Social Crawling

Last weekend, having nothing better to do, I'm back on the GNU Social topic and I've implemented and executed a crawler on the network, harvesting some information about users, relationships, and instances. The result is here: a force graph rappresenting the direct connections of the most followed accounts, and a chord of the connections among different instances.

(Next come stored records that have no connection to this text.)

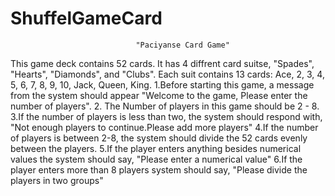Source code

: # ShuffelGameCard
                                "Paciyanse Card Game"
This game deck contains 52 cards. It has 4 diffrent card suitse, "Spades", "Hearts", "Diamonds", and "Clubs". 
Each suit contains 13 cards: Ace, 2, 3, 4, 5, 6, 7, 8, 9, 10, Jack, Queen, King.
1.Before  starting this game, a message from the system should appear  "Welcome to the game, Please enter the number of players".
2. The Number of players in this game should be 2 - 8.
3.If the number of players is less than two, the system should respond with, "Not enough players to continue.Please add more players" 
4.If the number of players is between 2-8, the system should divide the 52 cards evenly between the players. 
5.If the player enters anything besides numerical values the system should say, "Please enter a numerical value"
6.If the player enters more than 8 players system should say, "Please divide the players in two groups"


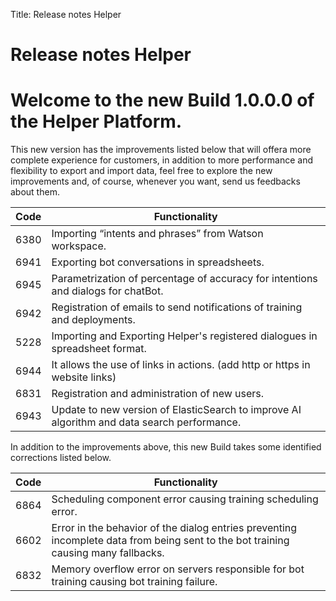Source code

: Title: Release notes Helper
# Release notes Helper

# Welcome to the new Build 1.0.0.0 of the Helper Platform.

This new version has the improvements listed below that will offera more 
complete experience for customers, in addition to more performance and
flexibility to export and import data, feel free to explore the new 
improvements and, of course, whenever you want, send us feedbacks about them.

|Code|Functionality|
|--------------|------------------|
|6380|Importing “intents and phrases” from Watson workspace.|
|6941|Exporting bot conversations in spreadsheets.|
|6945|Parametrization of percentage of accuracy for intentions and dialogs for chatBot.|
|6942|Registration of emails to send notifications of training and deployments.|
|5228|Importing and Exporting Helper's registered dialogues in spreadsheet format.|
|6944|It allows the use of links in actions. (add http or https in website links)|
|6831|Registration and administration of new users.|
|6943|Update to new version of ElasticSearch to improve AI algorithm and data search performance.|

In addition to the improvements above, this new Build takes some identified corrections listed below.

|Code|Functionality|
|--------------|------------------|
|6864|Scheduling component error causing training scheduling error.|
|6602|Error in the behavior of the dialog entries preventing incomplete data from being sent to the bot training causing many fallbacks.|
|6832|Memory overflow error on servers responsible for bot training causing bot training failure.|
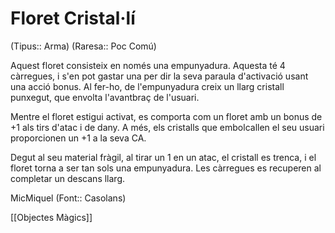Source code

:# Floret Cristal·lí

(Tipus:: Arma) (Raresa:: Poc Comú)

Aquest floret consisteix en només una empunyadura. Aquesta té 4 càrregues, i s'en pot gastar una per dir la seva paraula d'activació usant una acció bonus. Al fer-ho, de l'empunyadura creix un llarg cristall punxegut, que envolta l'avantbraç de l'usuari.

Mentre el floret estigui activat, es comporta com un floret amb un bonus de +1 als tirs d'atac i de dany. A més, els cristalls que embolcallen el seu usuari proporcionen un +1 a la seva CA.

Degut al seu material fràgil, al tirar un 1 en un atac, el cristall es trenca, i el floret torna a ser tan sols una empunyadura. Les càrregues es recuperen al completar un descans llarg.


MicMiquel (Font:: Casolans)

[[Objectes Màgics]]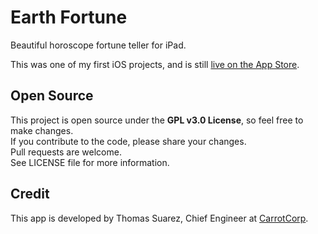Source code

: # Earth Fortune
Beautiful horoscope fortune teller for iPad.

This was one of my first iOS projects, and is still [live on the App Store](https://itunes.apple.com/us/app/earth-fortune-hd/id635145325?mt=8).

## Open Source
This project is open source under the **GPL v3.0 License**, so feel free to make changes.  
If you contribute to the code, please share your changes.  
Pull requests are welcome.  
See LICENSE file for more information.

## Credit
This app is developed by Thomas Suarez, Chief Engineer at [CarrotCorp](http://carrotcorp.com).
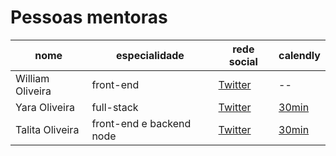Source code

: # Pessoas mentoras


| nome | especialidade | rede social | calendly
| -- | -- | -- |-- |
| William Oliveira | front-end | [Twitter](https://twitter.com/_uillaz) | --
| Yara Oliveira | full-stack| [Twitter](https://twitter.com/yaguioli) | [30min](https://calendly.com/contatoyaoliveira/30min)
| Talita Oliveira | front-end e backend node | [Twitter](https://twitter.com/liitacherry) | [30min](https://calendly.com/talitaoliveira/30min)
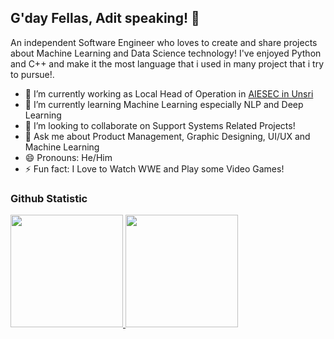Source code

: ## G'day Fellas, Adit speaking! 👋

An independent Software Engineer who loves to create and share projects about Machine Learning and Data Science technology! I've enjoyed Python and C++ and make it the most language that i used in many project that i try to pursue!.

- 🔭 I’m currently working as Local Head of Operation in <a href="https://aiesec.org/">AIESEC in Unsri</a>
- 🌱 I’m currently learning Machine Learning especially NLP and Deep Learning
- 👯 I’m looking to collaborate on Support Systems Related Projects!
- 💬 Ask me about Product Management, Graphic Designing, UI/UX and Machine Learning
- 😄 Pronouns: He/Him
- ⚡ Fun fact: I Love to Watch WWE and Play some Video Games!

### Github Statistic
<p align="left">
<a href="https://github.com/Bayhaqieee">
  <img height="180em" src="https://github-readme-stats-eight-theta.vercel.app/api?username=Bayhaqieee&show_icons=true&theme=algolia&include_all_commits=true&count_private=true"/>
  <img height="180em" src="https://github-readme-stats-eight-theta.vercel.app/api/top-langs/?username=Bayhaqieee&layout=compact&langs_count=8&theme=algolia"/>
</a>
</p>

<!--
**Bayhaqieee/Bayhaqieee** is a ✨ _special_ ✨ repository because its `README.md` (this file) appears on your GitHub profile.

Here are some ideas to get you started:

- 🔭 I’m currently working on ...
- 🌱 I’m currently learning ...
- 👯 I’m looking to collaborate on ...
- 🤔 I’m looking for help with ...
- 💬 Ask me about ...
- 📫 How to reach me: ...
- 😄 Pronouns: ...
- ⚡ Fun fact: ...
-->
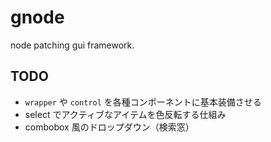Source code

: 
# gnode

node patching gui framework.

## TODO

* `wrapper` や `control` を各種コンポーネントに基本装備させる
* select でアクティブなアイテムを色反転する仕組み
* combobox 風のドロップダウン（検索窓）

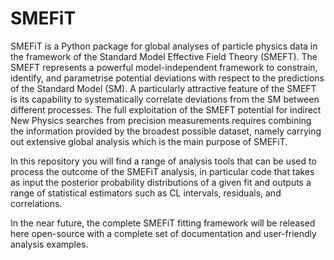 # SMEFiT

SMEFiT is a Python package for global analyses of particle physics data in the framework of the Standard Model Effective Field Theory (SMEFT). The SMEFT represents a powerful model-independent framework to constrain, identify, and parametrise potential deviations with respect to the predictions of the Standard Model (SM). A particularly attractive feature of the SMEFT is its capability to systematically correlate deviations from the SM between different processes. The full exploitation of the SMEFT potential for indirect New Physics searches from precision measurements requires combining the information provided by the broadest possible dataset, namely carrying out extensive global analysis which is the main purpose of SMEFiT.

In this repository you will find a range of analysis tools that can be used to process the outcome of the SMEFiT analysis, in particular code that takes as input the posterior probability distributions of a given fit and outputs a range of statistical estimators such as CL intervals, residuals, and correlations.

In the near future, the complete SMEFiT fitting framework will be released here open-source with a complete set of documentation and user-friendly analysis examples.
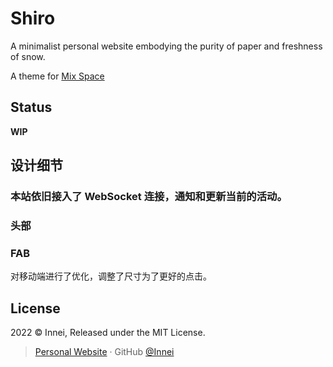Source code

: # Shiro

A minimalist personal website embodying the purity of paper and freshness of snow.

A theme for [Mix Space](https://github.com/mx-space)

## Status

**WIP**

## 设计细节

### 本站依旧接入了 WebSocket 连接，通知和更新当前的活动。

### 头部



### FAB

对移动端进行了优化，调整了尺寸为了更好的点击。

## License

2022 © Innei, Released under the MIT License.

> [Personal Website](https://innei.in/) · GitHub [@Innei](https://github.com/innei/)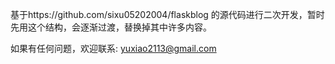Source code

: 基于https://github.com/sixu05202004/flaskblog 的源代码进行二次开发，暂时先用这个结构，会逐渐过渡，替换掉其中许多内容。

如果有任何问题，欢迎联系: yuxiao2113@gmail.com
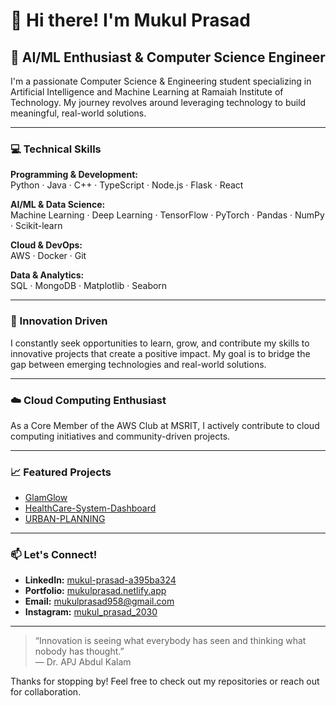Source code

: # 👋 Hi there! I'm Mukul Prasad

## 🤖 AI/ML Enthusiast & Computer Science Engineer

I'm a passionate Computer Science & Engineering student specializing in Artificial Intelligence and Machine Learning at Ramaiah Institute of Technology. My journey revolves around leveraging technology to build meaningful, real-world solutions.

---

### 💻 Technical Skills

**Programming & Development:**  
Python · Java · C++ · TypeScript · Node.js · Flask · React

**AI/ML & Data Science:**  
Machine Learning · Deep Learning · TensorFlow · PyTorch · Pandas · NumPy · Scikit-learn

**Cloud & DevOps:**  
AWS · Docker · Git

**Data & Analytics:**  
SQL · MongoDB · Matplotlib · Seaborn

---

### 🚀 Innovation Driven

I constantly seek opportunities to learn, grow, and contribute my skills to innovative projects that create a positive impact. My goal is to bridge the gap between emerging technologies and real-world solutions.

---

### ☁️ Cloud Computing Enthusiast

As a Core Member of the AWS Club at MSRIT, I actively contribute to cloud computing initiatives and community-driven projects.

---

### 📈 Featured Projects

- [GlamGlow](https://github.com/MUKUL-PRASAD-SIGH/GlamGlow)
- [HealthCare-System-Dashboard](https://github.com/MUKUL-PRASAD-SIGH/HealthCare-System-Dashboard)
- [URBAN-PLANNING](https://github.com/MUKUL-PRASAD-SIGH/URBAN-PLANNING)

---

### 📫 Let's Connect!

- **LinkedIn:** [mukul-prasad-a395ba324](https://www.linkedin.com/in/mukul-prasad-a395ba324/)
- **Portfolio:** [mukulprasad.netlify.app](https://mukulprasad.netlify.app)
- **Email:** mukulprasad958@gmail.com
- **Instagram:** [mukul_prasad_2030](https://instagram.com/mukul_prasad_2030)

---

> “Innovation is seeing what everybody has seen and thinking what nobody has thought.”  
> — Dr. APJ Abdul Kalam

Thanks for stopping by! Feel free to check out my repositories or reach out for collaboration.

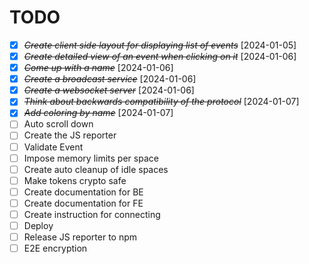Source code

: # TODO
* [X] ~~*Create client side layout for displaying list of events*~~ [2024-01-05]
* [X] ~~*Create detailed view of an event when clicking on it*~~ [2024-01-06]
* [X] ~~*Come up with a name*~~ [2024-01-06]
* [X] ~~*Create a broadcast service*~~ [2024-01-06]
* [X] ~~*Create a websocket server*~~ [2024-01-06]
* [X] ~~*Think about backwards compatibility of the protocol*~~ [2024-01-07]
* [X] ~~*Add coloring by name*~~ [2024-01-07]
* [ ] Auto scroll down
* [ ] Create the JS reporter
* [ ] Validate Event
* [ ] Impose memory limits per space
* [ ] Create auto cleanup of idle spaces
* [ ] Make tokens crypto safe
* [ ] Create documentation for BE
* [ ] Create documentation for FE
* [ ] Create instruction for connecting
* [ ] Deploy
* [ ] Release JS reporter to npm
* [ ] E2E encryption
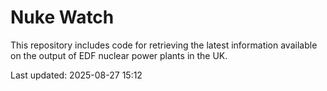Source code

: # Nuke Watch

This repository includes code for retrieving the latest information available on the output of EDF nuclear power plants in the UK.

Last updated: 2025-08-27 15:12
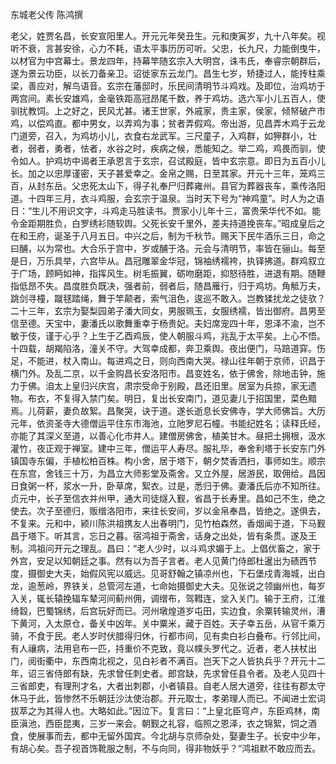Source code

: 东城老父传 陈鸿撰　　

  

  

老父，姓贾名昌，长安宣阳里人。开元元年癸丑生。元和庚寅岁，九十八年矣。视听不衰，言甚安徐，心力不耗，语太平事历历可听。父忠，长九尺，力能倒曳牛，以材官为中宫幕士。景龙四年，持幕竿随玄宗入大明宫，诛韦氏，奉睿宗朝群后，遂为景云功臣，以长刀备亲卫。诏徙家东云龙门。昌生七岁，矫捷过人，能抟柱乘梁，善应对，解鸟语音。玄宗在藩邸时，乐民间清明节斗鸡戏。及即位，治鸡坊于两宫间。素长安雄鸡，金毫铁距高冠昂尾千数，养于鸡坊。选六军小儿五百人，使驯扰教饲。上之好之，民风尤甚。诸王世家，外戚家，贵主家，侯家，倾帑破产市鸡，以偿鸡直。都中男女，以弄鸡为事；贫者弄假鸡。帝出游，见昌弄木鸡于云龙门道旁，召入，为鸡坊小儿，衣食右龙武军。三尺童子，入鸡群，如狎群小，壮者，弱者，勇者，怯者，水谷之时，疾病之候，悉能知之。举二鸡，鸡畏而驯，使令如人。护鸡坊中谒者王承恩言于玄宗，召试殿庭，皆中玄宗意。即日为五百小儿长。加之以忠厚谨密，天子甚爱幸之。金帛之赐，日至其家。开元十三年，笼鸡三百，从封东岳。父忠死太山下，得子礼奉尸归葬雍州。县官为葬器丧车，乘传洛阳道。十四年三月，衣斗鸡服，会玄宗于温泉。当时天下号为“神鸡童”。时人为之语日：“生儿不用识文字，斗鸡走马胜读书。贾家小儿年十三，富贵荣华代不如。能令金距期胜负，白罗绣衫随软舆。父死长安千里外，差夫持道挽丧车。”昭成皇后之在和王府，诞圣于八月五日。中兴之后，制为千秋节。赐天下民牛酒乐三日，命之曰酺，以为常也。大合乐于宫中，岁或酺于洛。元会与清明节，率皆在骊山。每至是日，万乐具举，六宫毕从。昌冠雕翠金华冠，锦袖绣襦袴，执铎拂道。群鸡叙立于广场，顾眄如神，指挥风生。树毛振翼，砺吻磨距，抑怒待胜，进退有期。随鞭指低昂不失。昌度胜负既决，强者前，弱者后，随昌雁行，归于鸡坊。角觝万夫，跳剑寻橦，蹴毬踏绳，舞于竿颠者，索气沮色，逡巡不敢入。岂教猱扰龙之徒欤？二十三年，玄宗为娶梨园弟子潘大同女，男服珮玉，女服绣襦，皆出御府。昌男至信至德。天宝中，妻潘氏以歌舞重幸于杨贵妃。夫妇席宠四十年，恩泽不渝，岂不敏于伎，谨于心乎？上生于乙酉鸡辰，使人朝服斗鸡，兆乱于太平矣。上心不悟。十四载，胡羯陷洛，潼关不守。大驾幸成都，奔卫乘舆。夜出便门，马踣道穽。伤足，不能进，杖入南山。每进鸡之日，则向西南大哭。禄山往年朝于京师，识昌于横门外。及乱二京，以千金购昌长安洛阳市。昌变姓名，依于佛舍，除地击钟，施力于佛。洎太上皇归兴庆宫，肃宗受命于别殿，昌还旧里。居室为兵掠，家无遗物。布衣，不复得入禁门矣。明日，复出长安南门，道见妻儿于招国里，菜色黯焉。儿荷薪，妻负故絮。昌聚哭，诀于道。遂长逝息长安佛寺，学大师佛旨。大历元年，依资圣寺大德僧运平住东市海池，立阤罗尼石幢。书能纪姓名；读释氏经，亦能了其深义至道，以善心化市井人。建僧房佛舍，植美甘木。昼把土拥根，汲水灌竹，夜正观于禅室。建中三年，僧运平人寿尽。服礼毕，奉舍利塔于长安东门外镇国寺东偏，手植松柏百株。构小舍，居于塔下，朝夕焚香洒扫，事师如生。顺宗在东宫，舍钱三十万，为昌立大师影堂及斋舍。又立外屋，居游民，取佣给。昌因日食粥一杯，浆水一升，卧草席，絮衣。过是，悉归于佛。妻潘氏后亦不知所往。贞元中，长子至信衣并州甲，通大司徒燧入觐，省昌于长寿里。昌如己不生，绝之使去。次子至德归，贩缯洛阳市，来往长安间，岁以金帛奉昌，皆绝之。遂俱去，不复来。元和中，颍川陈洪祖携友人出春明门，见竹柏森然，香烟闻于道，下马觐昌于塔下。听其言，忘日之暮。宿鸿祖于斋舍，话身之出处，皆有条贯。遂及王制。鸿祖问开元之理乱。昌曰：“老人少时，以斗鸡求媚于上。上倡优畜之，家于外宫，安足以知朝廷之事。然有以为吾子言者。老人见黄门侍郎杜暹出为碛西节度，摄御史大夫，始假风宪以威远。见哥舒翰之镇凉州也，下石堡戍青海城，出白龙，逾葱岭，界铁关，总管河左道，七命始摄御史大夫。见张说之领幽州也，每岁入关，辄长辕挽辐车辇河间蓟州佣，调缯布，驾轊连，坌入关门。输于王府，江淮绮縠，巴蜀锦绣，后宫玩好而已。河州墩煌道岁屯田，实边食，余粟转输灵州，漕下黄河，入太原仓，备关中凶年。关中粟米，藏于百姓。天子幸五岳，从官千乘万骑，不食于民。老人岁时伏腊得归休，行都市间，见有卖白衫白叠布。行邻比间，有人禳病，法用皂布一匹，持重价不克致，竟以幞头罗代之。近者，老人扶杖出门，阅街衢中，东西南北视之，见白衫者不满百。岂天下之人皆执兵乎？开元十二年，诏三省侍郎有缺，先求曾任刺史者。郎宫缺，先求曾任县令者。及老人见四十三省郎吏，有理刑才名，大者出刺郡，小者镇县。自老人居大道旁，往往有郡太守休马于此，皆惨然不乐朝廷沙汰使治郡。开元取士，孝弟理人而已。不闻进士宏词拔萃之为其得人也。大略如此。”因泣下。复言曰：“上皇北臣穹卢，东臣鸡林，南臣滇池，西臣昆夷，三岁一来会。朝觐之礼容，临照之恩泽，衣之锦絮，饲之酒食，使展事而去，都中无留外国宾。今北胡与京师杂处，娶妻生子。长安中少年，有胡心矣。吾子视首饰靴服之制，不与向同，得非物妖乎？”鸿祖默不敢应而去。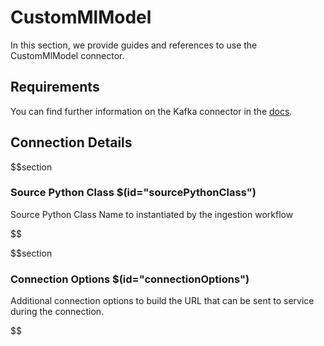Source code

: # CustomMlModel

In this section, we provide guides and references to use the CustomMlModel connector.

## Requirements
<!-- to be updated -->
You can find further information on the Kafka connector in the [docs](https://docs.open-metadata.org/connectors/mlmodel/custommlmodel).

## Connection Details

$$section
### Source Python Class $(id="sourcePythonClass")

Source Python Class Name to instantiated by the ingestion workflow
<!-- sourcePythonClass to be updated -->
$$

$$section
### Connection Options $(id="connectionOptions")

Additional connection options to build the URL that can be sent to service during the connection.
<!-- connectionOptions to be updated -->
$$
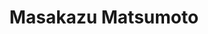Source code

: ---
title: "Masakazu Matsumoto"
draft: false

# Job rank 職階
rank: "Assoc. Professor" # 教授 | 准教授 | 助教 | ...

# Sort oorder
weight: 2

# Laboratory group
la_group: "Molecular Chemistry" # 分子化学 | 物質化学 | 反応化学

# Laboratory
laboratory:
  id: theochem
  name: Theoretical Chemistry Laboratory


# page title background image
bg_image: "images/banner/bg1.jpg"

# meta description ~100 letters in Japanese
description : "Theoretical Studies on basic properties of liquids and solids"

# teacher portrait
image: "images/faculty/matsumoto.jpg"

# interest
interest: ["Water Science", "Molecular Dynamics", "Stasistical Mechanics"]

# achievements
achievements:
- icon: ti-id-badge
  link: https://researcherid.com/rid/B-1495-2011
  name: ResearcherID B-1495-2011
- icon: ti-id-badge
  link: https://orcid.org/0000-0002-6799-6813
  name: ORCID 0000-0002-6799-6813
- icon: ti-google
  link: https://scholar.google.co.jp/citations?user=NBbReDMAAAAJ
  name: Scholar NBbReDMAAAAJ


# contact info
contact:
- icon: ti-twitter-alt
  link: https://twitter.com/vitroid
  name: vitroid
- icon: ti-email
  link: mailto:matsu-m3@okayama-u.ac.jp
  name: matsu-m3@okayama-u.ac.jp
- icon: ti-mobile
  link: tel:086-251-7846
  name: 086-251-7846


- name : "Theoretical Chemistry Laboratory"
  icon : "ti-world" # icon pack : https://themify.me/themify-icons
  link : "http://theochem.chem.okayama-u.ac.jp"

- name : "3-1-1 Tsushima-Naka, Kita Ward, Okayama City, Okayama 700-8530"
  icon : "ti-location-pin" # icon pack : https://themify.me/themify-icons
  link : "#"

# type
type: "faculty"
---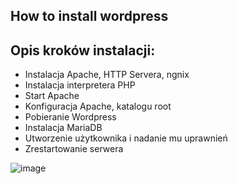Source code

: ## How to install wordpress

## Opis kroków instalacji:
* Instalacja Apache, HTTP Servera, ngnix
* Instalacja interpretera PHP
* Start Apache
* Konfiguracja Apache, katalogu root
* Pobieranie Wordpress
* Instalacja MariaDB
* Utworzenie użytkownika i nadanie mu uprawnień
* Zrestartowanie serwera

![image](https://user-images.githubusercontent.com/56258622/149013385-ae080bf7-f6dc-4eb1-a3cd-f4684029cda7.png)
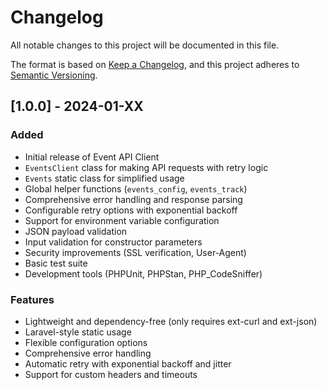 # Changelog

All notable changes to this project will be documented in this file.

The format is based on [Keep a Changelog](https://keepachangelog.com/en/1.0.0/),
and this project adheres to [Semantic Versioning](https://semver.org/spec/v2.0.0.html).

## [1.0.0] - 2024-01-XX

### Added
- Initial release of Event API Client
- `EventsClient` class for making API requests with retry logic
- `Events` static class for simplified usage
- Global helper functions (`events_config`, `events_track`)
- Comprehensive error handling and response parsing
- Configurable retry options with exponential backoff
- Support for environment variable configuration
- JSON payload validation
- Input validation for constructor parameters
- Security improvements (SSL verification, User-Agent)
- Basic test suite
- Development tools (PHPUnit, PHPStan, PHP_CodeSniffer)

### Features
- Lightweight and dependency-free (only requires ext-curl and ext-json)
- Laravel-style static usage
- Flexible configuration options
- Comprehensive error handling
- Automatic retry with exponential backoff and jitter
- Support for custom headers and timeouts

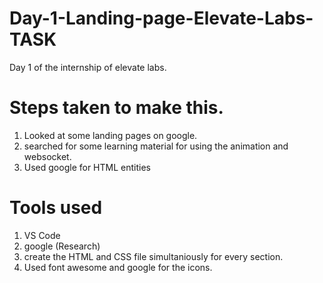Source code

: # Day-1-Landing-page-Elevate-Labs-TASK
Day 1 of the internship of elevate labs.

# Steps taken to make this.
1. Looked at some landing pages on google.
2. searched for some learning material for using the animation and websocket.
3. Used google for HTML entities

# Tools used
1. VS Code
2. google (Research)
3. create the HTML and CSS file simultaniously for every section.
4. Used font awesome and google for the icons.
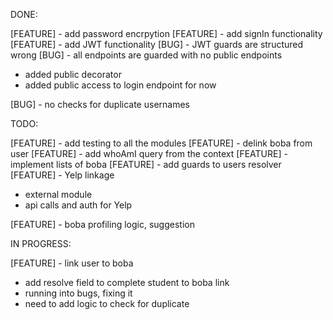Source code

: DONE:

[FEATURE] - add password encrpytion
[FEATURE] - add signIn functionality
[FEATURE] - add JWT functionality
[BUG] - JWT guards are structured wrong
[BUG] - all endpoints are guarded with no public endpoints

- added public decorator
- added public access to login endpoint for now

[BUG] - no checks for duplicate usernames

TODO:

[FEATURE] - add testing to all the modules
[FEATURE] - delink boba from user
[FEATURE] - add whoAmI query from the context
[FEATURE] - implement lists of boba
[FEATURE] - add guards to users resolver
[FEATURE] - Yelp linkage

- external module
- api calls and auth for Yelp

[FEATURE] - boba profiling logic, suggestion

IN PROGRESS:

[FEATURE] - link user to boba

- add resolve field to complete student to boba link
- running into bugs, fixing it
- need to add logic to check for duplicate
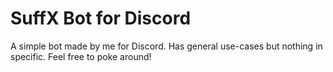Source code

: # SuffX Bot for Discord
A simple bot made by me for Discord. Has general use-cases but nothing in specific. Feel free to poke around!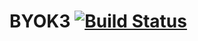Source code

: # BYOK3 [![Build Status](https://travis-ci.org/rm-hull/byok3.svg?branch=master)](http://travis-ci.org/rm-hull/byok3)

The crawler is still running in this moment, and many of the intercepted accounts have to be parsed looking for more connections (and more following accounts, and more connections, and more following accounts...), so the graphs are still slightly changing hour by hour. Anyway, a few random considerations:

  • within the federated network there are many well connected Mastodon instances. But less than expected, given the great media exposure of the project. Eventually, the Mastodon network grown in a different direction. But it is difficult to measure, due the inavailability of a public API: you need an authentication key to query each single instance
  • rulez, both in quantity (number of accounts) and quality (number of connections)
  • manga (and hentai) contents are ubiquitous. A widely connected instance is this one, self-described as "a GNU Social instance that cares about cute anime girls" (with abundance of NSFW posts). The kind of media that are usually banned from more traditional social networks

The code of the crawler is here, and I will provide to publish also the collected dataset, update the informations every once (with moderation, to avoid to DoS the whole network...), and collect more data for more analysis. Suggestions about more effective visualizations are welcome.